Abstract
Background: The combination of hyperfractionated cyclophosphamide, dexamethasone, vincristine, and doxorubicin, alternating with high-dose methotrexate (MTX) and cytarabine (HyperCVAD) constitutes one of the standard regimens for the treatment of acute lymphoblastic leukemia (ALL). In this treatment scheme, MTX is administered at a dose of 1000 mg/m2 over 24 hours, along with supportive care including leucovorin rescue until MTX clearance is achieved (serum MTX level < 0.1 µmol/L). Mini-HyperCVD was designed to mimic HyperCVAD but with the omission of doxorubicin and significant dose reductions to minimize toxicity for elderly and relapsed or refractory patients. In this regimen, MTX is administered at a dose of 250 mg/m2 over 24 hours. Currently, leucovorin is also used to mitigate MTX toxicity as in the standard Hyper-CVAD regimen, but it may not be needed due to the significant dose reduction in MTX. MTX clearance and the need for leucovorin rescue in the mini-HyperCVD regimen has not been previously investigated.

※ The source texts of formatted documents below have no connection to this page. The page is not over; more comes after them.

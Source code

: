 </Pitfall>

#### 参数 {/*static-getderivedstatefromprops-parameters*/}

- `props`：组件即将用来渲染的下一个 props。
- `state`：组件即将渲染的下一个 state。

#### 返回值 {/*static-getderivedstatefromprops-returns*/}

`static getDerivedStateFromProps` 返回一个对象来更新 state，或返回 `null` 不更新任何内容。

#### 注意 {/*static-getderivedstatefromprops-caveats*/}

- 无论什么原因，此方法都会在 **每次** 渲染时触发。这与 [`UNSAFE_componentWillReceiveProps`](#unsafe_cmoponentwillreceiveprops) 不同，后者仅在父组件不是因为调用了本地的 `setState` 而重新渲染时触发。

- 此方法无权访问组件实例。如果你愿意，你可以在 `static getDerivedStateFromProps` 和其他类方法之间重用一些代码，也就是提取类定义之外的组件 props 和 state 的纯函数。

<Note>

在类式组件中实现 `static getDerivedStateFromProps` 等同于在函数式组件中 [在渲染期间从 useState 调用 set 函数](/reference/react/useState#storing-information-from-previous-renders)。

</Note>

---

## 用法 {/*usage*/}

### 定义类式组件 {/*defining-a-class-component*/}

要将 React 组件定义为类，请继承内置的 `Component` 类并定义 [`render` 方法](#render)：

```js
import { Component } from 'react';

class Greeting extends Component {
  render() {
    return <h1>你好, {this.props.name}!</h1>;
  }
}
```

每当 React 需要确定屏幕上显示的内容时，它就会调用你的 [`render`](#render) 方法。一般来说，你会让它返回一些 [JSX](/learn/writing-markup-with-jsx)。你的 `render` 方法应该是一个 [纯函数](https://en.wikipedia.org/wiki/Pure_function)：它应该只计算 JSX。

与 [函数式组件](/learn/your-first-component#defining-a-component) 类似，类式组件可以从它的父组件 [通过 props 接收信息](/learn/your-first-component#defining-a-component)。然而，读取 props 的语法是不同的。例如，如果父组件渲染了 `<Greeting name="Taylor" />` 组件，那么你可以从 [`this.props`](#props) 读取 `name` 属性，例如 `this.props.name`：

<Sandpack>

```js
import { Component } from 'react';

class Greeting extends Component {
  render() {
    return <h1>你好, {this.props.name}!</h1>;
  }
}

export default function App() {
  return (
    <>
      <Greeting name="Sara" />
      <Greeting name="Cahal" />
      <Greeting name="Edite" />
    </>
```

Methods: The clearance of MTX in patients treated with the mini-HyperCVD (NCT01371630) and standard HyperCVAD regimens from 1/1/2010 through 3/31/2018 was retrospectively reviewed. MTX levels drawn at the conclusion of administration (0 hour level), 24 hours after the conclusion of MTX (24 hour level), 48 hours after the conclusion of MTX (48 hour level), and 72 hours after the conclusion of MTX (72 hour level) were collected. MTX clearance was defined as serum MTX level < 0.1 µmol/L. Descriptive statistics and student t-test comparing MTX levels between mini-HyperCVD and HyperCVAD regimens were performed. All patients with documentation of at least 2 serum MTX levels following MTX administration were included except for those with empiric MTX dosage reductions.
Results: Two hundred eighty-one MTX administrations as part of the mini-HyperCVD (n=98) or HyperCVAD regimen (n=183) at dosages of 250 mg/m2 or 1000 mg/m2 respectively, were included. Patients who received mini-HyperCVD were significantly older than those who received HyperCVAD (56 vs 42 years, p<0.05). Other patient characteristics including gender, body surface area (BSA), and baseline serum creatinine (SCr) were similar between the 2 cohorts (Table 1). The average serum 0 hour MTX level after mini-HyperCVD was significantly lower than after HyperCVAD (4.34 µmol/L and 10.49 µmol/L, respectively; p<0.05). Mean serum levels obtained at the 24, 48, and 72 hour time points were similar between treatment groups (Table 2; Figure 1). There were no significant differences in the proportion of patients who achieved clearance at 24, 48 and 72 hours post-MTX administration. At 24 hours after the completion of MTX administration, 55 of the 98 patients (57%) treated with mini-HyperCVD achieved MTX clearance and 88 of the 183 patients (44%) treated with standard HyperCVAD achieved clearance. Regardless of MTX dose, nearly all patients achieved clearance 48 hours after the completion of the infusion (mini-HyperCVD: 96%; HyperCVAD: 91%).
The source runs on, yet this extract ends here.